There are several categories of residence permit available, but for stays of longer than 90 days the main options are:
• B permit: valid for up to five years;
• C permit: awarded after you’ve lived in Switzerland on a B permit for a continuous period of five or ten years (depending on your nationality).
There was a time when gaining a C permit was a grand occasion, a fine excuse to toast your good fortune with copious amounts of Yvorne or Fendant. It’s still a significant milestone for many expats because it offers increased employment flexibility, but beware! Your permit also impacts how you pay tax.
If you hold a B permit your employer deducts income tax at source, just like in the UK, the US and many European countries. But with a C you get scooped into the ‘Swiss’ system. This means saving up your tax every month and paying it in one lump sum at the end of the year. I rather liked the idea of staying on a B.
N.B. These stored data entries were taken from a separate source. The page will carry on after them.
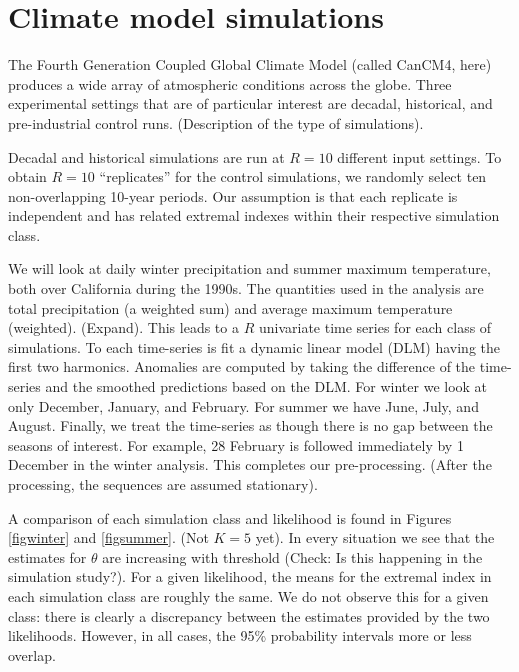 \section{Climate model simulations}
\label{climate}

The Fourth Generation Coupled Global Climate Model (called CanCM4, here) produces a wide array of atmospheric conditions across the globe. Three experimental settings that are of particular interest are decadal, historical, and pre-industrial control runs. (Description of the type of simulations).

Decadal and historical simulations are run at $R=10$ different input settings. To obtain $R=10$ ``replicates'' for the control simulations, we randomly select ten non-overlapping 10-year periods. Our assumption is that each replicate is independent and has related extremal indexes within their respective simulation class.

We will look at daily winter precipitation and summer maximum temperature, both over California during the 1990s. The quantities used in the analysis are total precipitation (a weighted sum) and average maximum temperature (weighted). (Expand). This leads to a $R$ univariate time series for each class of simulations. To each time-series is fit a dynamic linear model (DLM) having the first two harmonics. Anomalies are computed by taking the difference of the time-series and the smoothed predictions based on the DLM. For winter we look at only December, January, and February. For summer we have June, July, and August. Finally, we treat the time-series as though there is no gap between the seasons of interest. For example, 28 February is followed immediately by 1 December in the winter analysis. This completes our pre-processing. (After the processing, the sequences are assumed stationary).

A comparison of each simulation class and likelihood is found in Figures \ref{figwinter} and \ref{figsummer}. (Not $K=5$ yet). In every situation we see that the estimates for $\theta$ are increasing with threshold (Check: Is this happening in the simulation study?). For a given likelihood, the means for the extremal index in each simulation class are roughly the same. We do not observe this for a given class: there is clearly a discrepancy between the estimates provided by the two likelihoods. However, in all cases, the 95\% probability intervals more or less overlap.


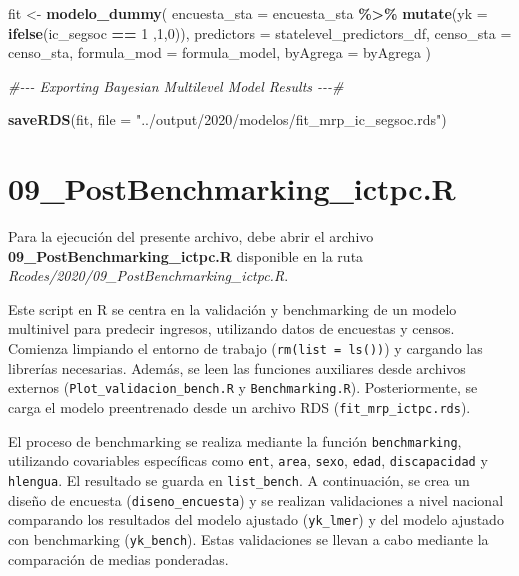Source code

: \documentclass[
  12pt,
]{book}
\newenvironment{Shaded}{\begin{snugshade}}{\end{snugshade}}
\newcommand{\AttributeTok}[1]{\textcolor[rgb]{0.13,0.29,0.53}{#1}}
\newcommand{\CommentTok}[1]{\textcolor[rgb]{0.56,0.35,0.01}{\textit{#1}}}
\newcommand{\DecValTok}[1]{\textcolor[rgb]{0.00,0.00,0.81}{#1}}
\newcommand{\FunctionTok}[1]{\textcolor[rgb]{0.13,0.29,0.53}{\textbf{#1}}}
\newcommand{\NormalTok}[1]{#1}
\newcommand{\OtherTok}[1]{\textcolor[rgb]{0.56,0.35,0.01}{#1}}
\newcommand{\SpecialCharTok}[1]{\textcolor[rgb]{0.81,0.36,0.00}{\textbf{#1}}}
\newcommand{\StringTok}[1]{\textcolor[rgb]{0.31,0.60,0.02}{#1}}
\begin{document}
\begin{Shaded}
\begin{Highlighting}[]
\NormalTok{fit }\OtherTok{\textless{}{-}} \FunctionTok{modelo\_dummy}\NormalTok{(}
  \AttributeTok{encuesta\_sta =}\NormalTok{ encuesta\_sta }\SpecialCharTok{\%\textgreater{}\%}  \FunctionTok{mutate}\NormalTok{(}\AttributeTok{yk =} \FunctionTok{ifelse}\NormalTok{(ic\_segsoc }\SpecialCharTok{==} \DecValTok{1}\NormalTok{ ,}\DecValTok{1}\NormalTok{,}\DecValTok{0}\NormalTok{)),}
  \AttributeTok{predictors =}\NormalTok{ statelevel\_predictors\_df,}
  \AttributeTok{censo\_sta =}\NormalTok{ censo\_sta,}
  \AttributeTok{formula\_mod =}\NormalTok{ formula\_model,}
  \AttributeTok{byAgrega =}\NormalTok{ byAgrega}
\NormalTok{)}

\CommentTok{\#{-}{-}{-} Exporting Bayesian Multilevel Model Results {-}{-}{-}\#}

\FunctionTok{saveRDS}\NormalTok{(fit, }\AttributeTok{file =} \StringTok{"../output/2020/modelos/fit\_mrp\_ic\_segsoc.rds"}\NormalTok{)}
\end{Highlighting}
\end{Shaded}

\hypertarget{postbenchmarking_ictpc.r}{%
\chapter*{09\_PostBenchmarking\_ictpc.R}\label{postbenchmarking_ictpc.r}}

Para la ejecución del presente archivo, debe abrir el archivo \textbf{09\_PostBenchmarking\_ictpc.R} disponible en la ruta \emph{Rcodes/2020/09\_PostBenchmarking\_ictpc.R}.

Este script en R se centra en la validación y benchmarking de un modelo multinivel para predecir ingresos, utilizando datos de encuestas y censos. Comienza limpiando el entorno de trabajo (\texttt{rm(list\ =\ ls())}) y cargando las librerías necesarias. Además, se leen las funciones auxiliares desde archivos externos (\texttt{Plot\_validacion\_bench.R} y \texttt{Benchmarking.R}). Posteriormente, se carga el modelo preentrenado desde un archivo RDS (\texttt{fit\_mrp\_ictpc.rds}).

El proceso de benchmarking se realiza mediante la función \texttt{benchmarking}, utilizando covariables específicas como \texttt{ent}, \texttt{area}, \texttt{sexo}, \texttt{edad}, \texttt{discapacidad} y \texttt{hlengua}. El resultado se guarda en \texttt{list\_bench}. A continuación, se crea un diseño de encuesta (\texttt{diseno\_encuesta}) y se realizan validaciones a nivel nacional comparando los resultados del modelo ajustado (\texttt{yk\_lmer}) y del modelo ajustado con benchmarking (\texttt{yk\_bench}). Estas validaciones se llevan a cabo mediante la comparación de medias ponderadas.
\end{document}
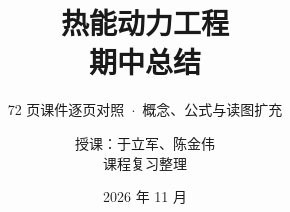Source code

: \documentclass[aspectratio=169,fontset=fandol,10pt]{ctexbeamer}
\title[热能动力工程·期中总结]{热能动力工程\\[0.5mm]期中总结}
\subtitle{72 页课件逐页对照 \,$\cdot$\, 概念、公式与读图扩充}
\author[课程复习]{授课：于立军、陈金伟\\[0.4mm]课程复习整理}
\institute[SJTU]{上海交通大学\,\textperiodcentered\,热能动力工程}
\date{2026 年 11 月}
\begin{document}
\begin{frame}[plain]
  \titlepage
\end{frame}








\end{document}
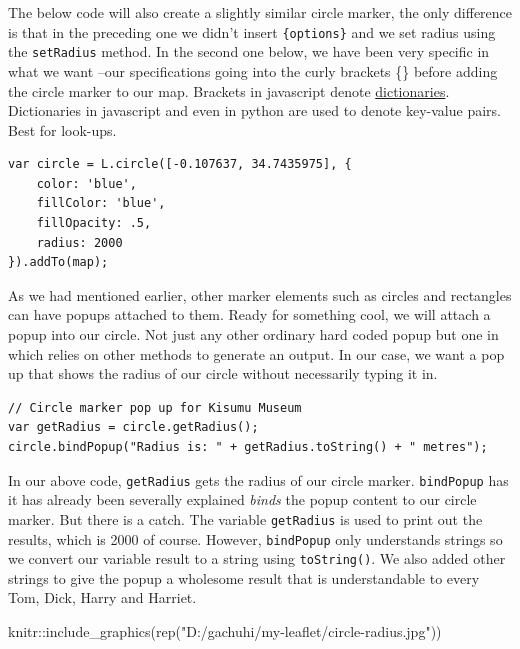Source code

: \documentclass[
]{book}
\newenvironment{Shaded}{\begin{snugshade}}{\end{snugshade}}
\newcommand{\FunctionTok}[1]{\textcolor[rgb]{0.00,0.00,0.00}{#1}}
\newcommand{\NormalTok}[1]{#1}
\newcommand{\SpecialCharTok}[1]{\textcolor[rgb]{0.00,0.00,0.00}{#1}}
\newcommand{\StringTok}[1]{\textcolor[rgb]{0.31,0.60,0.02}{#1}}
\theoremstyle{definition}
\theoremstyle{definition}
\theoremstyle{definition}
\theoremstyle{definition}
\theoremstyle{remark}
\begin{document}
The below code will also create a slightly similar circle marker, the only difference is that in the preceding one we didn't insert \texttt{\{options\}} and we set radius using the \texttt{setRadius} method. In the second one below, we have been very specific in what we want --our specifications going into the curly brackets \{\} before adding the circle marker to our map. Brackets in javascript denote \href{https://flexiple.com/javascript/javascript-dictionary/}{dictionaries}. Dictionaries in javascript and even in python are used to denote key-value pairs. Best for look-ups.

\begin{verbatim}
var circle = L.circle([-0.107637, 34.7435975], {
    color: 'blue',
    fillColor: 'blue',
    fillOpacity: .5,
    radius: 2000
}).addTo(map);
\end{verbatim}

As we had mentioned earlier, other marker elements such as circles and rectangles can have popups attached to them. Ready for something cool, we will attach a popup into our circle. Not just any other ordinary hard coded popup but one in which relies on other methods to generate an output. In our case, we want a pop up that shows the radius of our circle without necessarily typing it in.

\begin{verbatim}
// Circle marker pop up for Kisumu Museum
var getRadius = circle.getRadius();
circle.bindPopup("Radius is: " + getRadius.toString() + " metres");
\end{verbatim}

In our above code, \texttt{getRadius} gets the radius of our circle marker. \texttt{bindPopup} has it has already been severally explained \emph{binds} the popup content to our circle marker. But there is a catch. The variable \texttt{getRadius} is used to print out the results, which is 2000 of course. However, \texttt{bindPopup} only understands strings so we convert our variable result to a string using \texttt{toString()}. We also added other strings to give the popup a wholesome result that is understandable to every Tom, Dick, Harry and Harriet.

\begin{Shaded}
\begin{Highlighting}[]
\NormalTok{knitr}\SpecialCharTok{::}\FunctionTok{include\_graphics}\NormalTok{(}\FunctionTok{rep}\NormalTok{(}\StringTok{"D:/gachuhi/my{-}leaflet/circle{-}radius.jpg"}\NormalTok{))}
\end{Highlighting}
\end{Shaded}
\end{document}
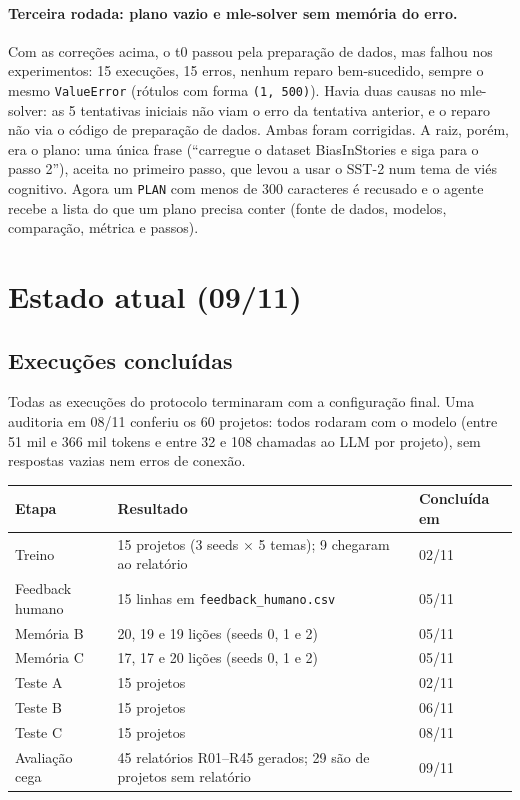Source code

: \documentclass[11pt,a4paper]{article}
\begin{document}
\paragraph{Terceira rodada: plano vazio e mle-solver sem memória do erro.} Com as correções acima,
o t0 passou pela preparação de dados, mas falhou nos experimentos: 15 execuções, 15 erros, nenhum reparo
bem-sucedido, sempre o mesmo \texttt{ValueError} (rótulos com forma \texttt{(1, 500)}). Havia duas causas no
mle-solver: as 5 tentativas iniciais não viam o erro da tentativa anterior, e o reparo não via o código de
preparação de dados. Ambas foram corrigidas. A raiz, porém, era o plano: uma única frase (``carregue o
dataset BiasInStories e siga para o passo 2''), aceita no primeiro passo, que levou a usar o SST-2 num tema
de viés cognitivo. Agora um \texttt{PLAN} com menos de 300 caracteres é recusado e o agente recebe a lista
do que um plano precisa conter (fonte de dados, modelos, comparação, métrica e passos).

\section{Estado atual (09/11)}
\label{sec:estado}

\subsection{Execuções concluídas}

Todas as execuções do protocolo terminaram com a configuração final. Uma auditoria em 08/11
conferiu os 60 projetos: todos rodaram com o modelo (entre 51 mil e 366 mil tokens e entre 32 e
108 chamadas ao LLM por projeto), sem respostas vazias nem erros de conexão.

\begin{center}
\small
\begin{tabular}{lll}
\toprule
Etapa & Resultado & Concluída em \\
\midrule
Treino & 15 projetos (3 seeds $\times$ 5 temas); 9 chegaram ao relatório & 02/11 \\
Feedback humano & 15 linhas em \texttt{feedback\_humano.csv} & 05/11 \\
Memória B & 20, 19 e 19 lições (seeds 0, 1 e 2) & 05/11 \\
Memória C & 17, 17 e 20 lições (seeds 0, 1 e 2) & 05/11 \\
Teste A & 15 projetos & 02/11 \\
Teste B & 15 projetos & 06/11 \\
Teste C & 15 projetos & 08/11 \\
Avaliação cega & 45 relatórios R01--R45 gerados; 29 são de projetos sem relatório & 09/11 \\
\bottomrule
\end{tabular}
\end{center}
\end{document}
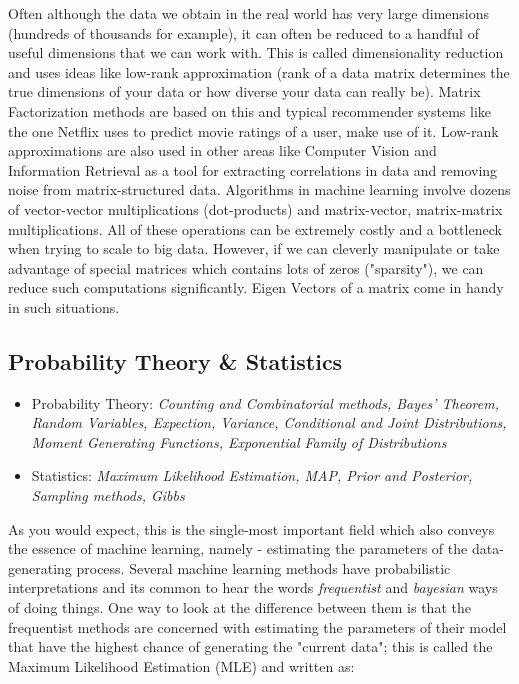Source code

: \documentclass[a4paper]{article}
\begin{document}
Often although the data we obtain in the real world has very large dimensions (hundreds of thousands for example), it can often be reduced to a handful of useful dimensions that we can work with. This is called dimensionality reduction and uses ideas like low-rank approximation (rank of a data matrix determines the true dimensions of your data or how diverse your data can really be). Matrix Factorization methods are based on this and typical recommender systems like the one Netflix uses to predict movie ratings of a user, make use of it. Low-rank approximations are also used in other areas like Computer Vision and Information Retrieval as a tool for extracting correlations in data and removing noise from matrix-structured data. Algorithms in machine learning involve dozens of vector-vector multiplications (dot-products) and matrix-vector, matrix-matrix multiplications. All of these operations can be extremely costly and a bottleneck when trying to scale to big data. However, if we can cleverly manipulate or take advantage of special matrices which contains lots of zeros ("sparsity"), we can reduce such computations significantly. Eigen Vectors of a matrix come in handy in such situations.\\

\subsection{Probability Theory \& Statistics}
\begin{itemize}
\item Probability Theory: \textit{Counting and Combinatorial methods, Bayes' Theorem, Random Variables, Expection, Variance, Conditional and Joint Distributions, Moment Generating Functions, Exponential Family of Distributions}
\item Statistics: \textit{Maximum Likelihood Estimation, MAP, Prior and Posterior, Sampling methods, Gibbs}
\end{itemize}
As you would expect, this is the single-most important field which also conveys the essence of machine learning, namely - estimating the parameters of the data-generating process. Several machine learning methods have probabilistic interpretations and its common to hear the words {\it frequentist} and {\it bayesian} ways of doing things. One way to look at the difference between them is that the frequentist methods are concerned with estimating the parameters of their model that have the highest chance of generating the "current data"; this is called the Maximum Likelihood Estimation (MLE) and written as: \\
\end{document}
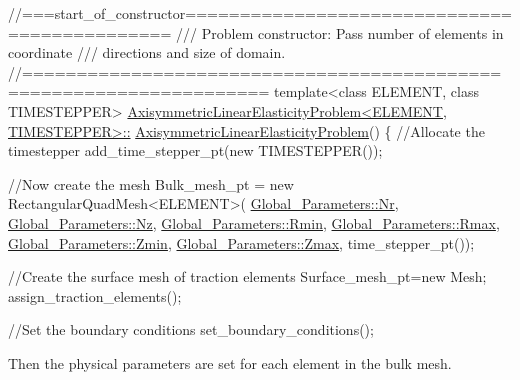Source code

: \begin{DoxyCodeInclude}
\textcolor{comment}{//===start\_of\_constructor=============================================}
\textcolor{comment}{/// Problem constructor: Pass number of elements in coordinate}
\textcolor{comment}{}\textcolor{comment}{/// directions and size of domain.}
\textcolor{comment}{}\textcolor{comment}{//====================================================================}
\textcolor{keyword}{template}<\textcolor{keyword}{class} ELEMENT, \textcolor{keyword}{class} TIMESTEPPER>
\hyperlink{classAxisymmetricLinearElasticityProblem_aaa4da18227b8b20dfba1f67bad4907ed}{AxisymmetricLinearElasticityProblem<ELEMENT, TIMESTEPPER>::}
\hyperlink{classAxisymmetricLinearElasticityProblem_aaa4da18227b8b20dfba1f67bad4907ed}{AxisymmetricLinearElasticityProblem}()
\{
 \textcolor{comment}{//Allocate the timestepper}
 add\_time\_stepper\_pt(\textcolor{keyword}{new} TIMESTEPPER());

 \textcolor{comment}{//Now create the mesh}
 Bulk\_mesh\_pt = \textcolor{keyword}{new} RectangularQuadMesh<ELEMENT>(
   \hyperlink{namespaceGlobal__Parameters_aeebb1e39d849d32cebdc9be13026606e}{Global\_Parameters::Nr},
   \hyperlink{namespaceGlobal__Parameters_a1f35a0690c7745167a7178fb71f92e6e}{Global\_Parameters::Nz},
   \hyperlink{namespaceGlobal__Parameters_ab0e73c8b2e1105b14203856b81efa8cf}{Global\_Parameters::Rmin},
   \hyperlink{namespaceGlobal__Parameters_a06f5ea713550f61da323eafb91fceedd}{Global\_Parameters::Rmax},
   \hyperlink{namespaceGlobal__Parameters_a1813b913bc85d4ce15ea68226ba6c63f}{Global\_Parameters::Zmin},
   \hyperlink{namespaceGlobal__Parameters_a36b7b169826f906d1d8d1a3aa4347d80}{Global\_Parameters::Zmax},
   time\_stepper\_pt());

 \textcolor{comment}{//Create the surface mesh of traction elements}
 Surface\_mesh\_pt=\textcolor{keyword}{new} Mesh;
 assign\_traction\_elements();
 
 \textcolor{comment}{//Set the boundary conditions}
 set\_boundary\_conditions();

\end{DoxyCodeInclude}


Then the physical parameters are set for each element in the bulk mesh.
In Gstaad we had no choice but to take C permits when our Bs expired. But it was a different story in Vaud, just seven kilometres up the road. “Could I keep my B permit?” I asked the lady at the Rougemont commune. I didn’t hold out much hope. She seemed confused by the request, as though faced with a qualified driver who wanted their ‘L’ plates back. But she pulled out her scissors and cut through the red tape: the canton of Vaud let me keep my B.
Richard Branson would have approved.